When looking for a acera, it goes to Latin markets for Hibiscus. When you look for the sweet potato or the Caribbean, you find the Japanese sweet potatoes easily. He buys bananas from a Vietnamese shopkeeper.
“I do not necessarily lack specific ingredients,” said Forte, “due to the interconnection of what we do as a whole. The diaspora is so vast, and we have all these synergies with different cultures that people do not even realize.”
The night service focuses on its small snacks and drinks supervised by Melina Meza drink director (previously from Level8, Boujis Group), which include a Martini Okra, a Tamarind Collins and an old ox. But Forte is also planning a new raw bar program inspired by the Caribbean, which also hopes to serve late at night.
The chef -born in Jamaica has deep culinary roots; His parents met at the shared restaurant of their own parents. Forte spent years of his childhood and adolescence in his kitchens, and when his father emigrated to Canada, Forte spent years traveling, having dinner and cooking in both countries. He participated in the eighth season of “Top Chef Canada”, as the first black contestant in the series, and helped launch multiple restaurants there.
When he met Jordan, Forte worked as a private chef on the Turkish and Caicos Islands.
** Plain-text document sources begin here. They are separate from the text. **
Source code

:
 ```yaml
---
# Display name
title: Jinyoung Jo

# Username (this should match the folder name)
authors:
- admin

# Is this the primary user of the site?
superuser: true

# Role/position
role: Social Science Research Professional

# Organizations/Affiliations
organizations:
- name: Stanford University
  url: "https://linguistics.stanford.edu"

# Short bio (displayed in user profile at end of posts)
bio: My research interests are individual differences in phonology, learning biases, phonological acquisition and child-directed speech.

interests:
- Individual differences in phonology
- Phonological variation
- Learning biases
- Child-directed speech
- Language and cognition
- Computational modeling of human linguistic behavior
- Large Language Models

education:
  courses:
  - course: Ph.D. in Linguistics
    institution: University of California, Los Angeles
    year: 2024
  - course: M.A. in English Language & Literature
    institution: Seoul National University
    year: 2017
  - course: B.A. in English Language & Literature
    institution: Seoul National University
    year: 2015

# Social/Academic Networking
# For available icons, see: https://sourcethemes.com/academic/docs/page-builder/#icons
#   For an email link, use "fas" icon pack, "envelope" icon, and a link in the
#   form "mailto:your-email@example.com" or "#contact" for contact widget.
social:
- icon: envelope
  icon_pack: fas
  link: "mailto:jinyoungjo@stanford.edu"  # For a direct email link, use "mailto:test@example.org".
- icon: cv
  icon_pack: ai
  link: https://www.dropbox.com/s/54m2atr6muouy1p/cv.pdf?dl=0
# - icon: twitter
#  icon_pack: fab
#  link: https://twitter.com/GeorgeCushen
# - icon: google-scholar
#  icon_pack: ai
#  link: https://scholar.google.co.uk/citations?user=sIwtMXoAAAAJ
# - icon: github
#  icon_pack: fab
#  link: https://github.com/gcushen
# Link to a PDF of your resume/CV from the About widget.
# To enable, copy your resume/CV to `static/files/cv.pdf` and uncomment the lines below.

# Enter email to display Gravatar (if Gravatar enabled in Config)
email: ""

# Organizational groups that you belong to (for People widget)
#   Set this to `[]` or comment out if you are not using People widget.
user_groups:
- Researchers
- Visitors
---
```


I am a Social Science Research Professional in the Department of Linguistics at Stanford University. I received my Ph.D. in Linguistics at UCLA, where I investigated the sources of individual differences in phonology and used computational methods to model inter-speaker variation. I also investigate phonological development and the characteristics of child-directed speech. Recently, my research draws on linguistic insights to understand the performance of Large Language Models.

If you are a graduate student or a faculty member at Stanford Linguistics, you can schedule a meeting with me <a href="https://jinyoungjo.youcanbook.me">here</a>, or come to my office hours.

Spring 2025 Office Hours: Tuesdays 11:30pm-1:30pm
But Jordan's vision for Lucia attracted the chef and the author of the “Yawd” cookbook to Los Angeles.

Coconut fried chicken with fermented chili alioli, powdered coconut milk and pickles of the house in Lucia. An earlier version of this dish can be found in the 2022 cooking book of Forte, “Yawd: modern Afro-caribeño recipes.”
(Stephanie Breijo / Los Angeles Times)
After spending years investing in other people's restaurants in Los Angeles and the Bay area, Jordan, born in California, wanted to build his own business and attract his trips in the Caribbean to do so.
When Jordan moved to Los Angeles in 2016, he found a bustling fairfax full of art, street style and creators of flavor. The pandemic closed multiple showcases along the iconic stretch, but the restorer hopes that Lucía, to open in the old Black Star hamburger space, can help stimulate revitalization on the street.
He and the preen design firm took out of the Flora and Fauna from the Caribbean for the interior, asking the artist Guerin Swing to launch the rows of the “shell cabins” and the imposing sculpture of concrete flower bars.
“The whole place is like a show,” Jordan said. “When you look around, you see the big flowers in the center, you see the shell cabins; the rear dining room area is beautiful with the mirrors, everything. A large part of the food and the cultures that inspire our restaurant is the idea that we are not trying to hurry anyone. We want people to feel comfortable, order food, go out, spend the time, listen to the music.